*What this task involves*:
In the material below, find all lines with the string "GuzzleHttp" and copy them.

*Given records*:
•••

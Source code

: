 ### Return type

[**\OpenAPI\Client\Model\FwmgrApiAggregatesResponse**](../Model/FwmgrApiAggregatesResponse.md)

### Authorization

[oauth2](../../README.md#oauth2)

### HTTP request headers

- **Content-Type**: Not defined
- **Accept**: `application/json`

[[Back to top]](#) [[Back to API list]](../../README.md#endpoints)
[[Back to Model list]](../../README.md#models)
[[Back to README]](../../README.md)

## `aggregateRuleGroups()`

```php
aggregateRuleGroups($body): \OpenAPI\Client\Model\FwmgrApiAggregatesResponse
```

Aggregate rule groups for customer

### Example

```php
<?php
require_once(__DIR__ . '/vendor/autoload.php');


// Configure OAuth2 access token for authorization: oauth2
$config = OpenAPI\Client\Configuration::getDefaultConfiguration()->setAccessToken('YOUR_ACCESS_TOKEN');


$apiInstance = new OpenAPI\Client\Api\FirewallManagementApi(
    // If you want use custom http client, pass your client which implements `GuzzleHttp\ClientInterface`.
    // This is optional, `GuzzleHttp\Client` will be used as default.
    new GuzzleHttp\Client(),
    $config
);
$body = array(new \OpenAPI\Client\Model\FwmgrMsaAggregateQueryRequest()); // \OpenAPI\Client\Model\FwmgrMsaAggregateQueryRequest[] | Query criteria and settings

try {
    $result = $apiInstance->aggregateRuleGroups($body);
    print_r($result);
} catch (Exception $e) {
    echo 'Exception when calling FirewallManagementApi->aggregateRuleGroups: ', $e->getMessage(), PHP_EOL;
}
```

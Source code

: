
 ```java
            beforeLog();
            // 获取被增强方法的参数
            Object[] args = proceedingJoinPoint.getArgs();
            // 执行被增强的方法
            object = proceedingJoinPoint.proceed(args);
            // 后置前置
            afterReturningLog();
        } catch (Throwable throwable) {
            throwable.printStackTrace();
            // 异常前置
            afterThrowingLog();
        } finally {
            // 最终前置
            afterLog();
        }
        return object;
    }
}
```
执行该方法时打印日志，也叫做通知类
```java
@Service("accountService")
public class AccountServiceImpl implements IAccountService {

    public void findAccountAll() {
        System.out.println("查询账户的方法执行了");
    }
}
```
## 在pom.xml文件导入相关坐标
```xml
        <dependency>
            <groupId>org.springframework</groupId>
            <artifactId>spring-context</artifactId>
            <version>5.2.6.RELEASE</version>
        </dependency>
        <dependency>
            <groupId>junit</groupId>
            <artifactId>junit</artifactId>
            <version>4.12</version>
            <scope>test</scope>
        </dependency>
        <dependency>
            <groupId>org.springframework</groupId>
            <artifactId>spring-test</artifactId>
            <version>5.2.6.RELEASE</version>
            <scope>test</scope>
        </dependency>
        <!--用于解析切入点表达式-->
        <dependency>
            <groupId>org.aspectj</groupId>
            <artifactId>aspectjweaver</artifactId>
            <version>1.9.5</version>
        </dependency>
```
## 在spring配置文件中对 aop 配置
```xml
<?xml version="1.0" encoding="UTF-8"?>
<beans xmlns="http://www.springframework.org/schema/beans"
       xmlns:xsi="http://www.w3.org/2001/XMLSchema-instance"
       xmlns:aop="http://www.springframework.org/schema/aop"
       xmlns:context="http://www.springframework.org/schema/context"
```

•••

*Exercise response*:
    // If you want use custom http client, pass your client which implements `GuzzleHttp\ClientInterface`.
    // This is optional, `GuzzleHttp\Client` will be used as default.
    new GuzzleHttp\Client(),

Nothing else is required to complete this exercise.